━━━ Information provided ━━━

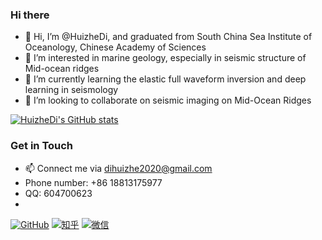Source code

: ### Hi there 

- 👋 Hi, I’m @HuizheDi, and graduated from South China Sea Institute of Oceanology, Chinese Academy of Sciences
- 👀 I’m interested in marine geology, especially in seismic structure of Mid-ocean ridges
- 🌱 I’m currently learning the elastic full waveform inversion and deep learning in seismology
- 💞️ I’m looking to collaborate on seismic imaging on Mid-Ocean Ridges

     

[![HuizheDi's GitHub stats](https://github-readme-stats.vercel.app/api?username=HuizheDi)](https://github.com/anuraghazra/github-readme-stats)



### Get in Touch
 
 - 📫 Connect me via dihuizhe2020@gmail.com
 - Phone number: +86 18813175977
 - QQ: 604700623
 - 
 [![GitHub](https://img.shields.io/badge/GitHub-grey?logo=github)](https://github.com/HuizheDi)
 [![知乎](https://img.shields.io/badge/知乎-white?logo=zhihu)](https://www.zhihu.com/people/da-de-qu-ai-ji-dhz)
 [![微信](https://img.shields.io/badge/微信-white?logo=wechat)](18813175977)


<!---
HuizheDi/HuizheDi is a ✨ special ✨ repository because its `README.md` (this file) appears on your GitHub profile.
You can click the Preview link to take a look at your changes.
--->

━━━

Brief — The answer should be an exact copy of the lines from the one containing "HuizheDi/HuizheDi is a" through the last line of the entries, both included.

Task answer —
HuizheDi/HuizheDi is a ✨ special ✨ repository because its `README.md` (this file) appears on your GitHub profile.
You can click the Preview link to take a look at your changes.
--->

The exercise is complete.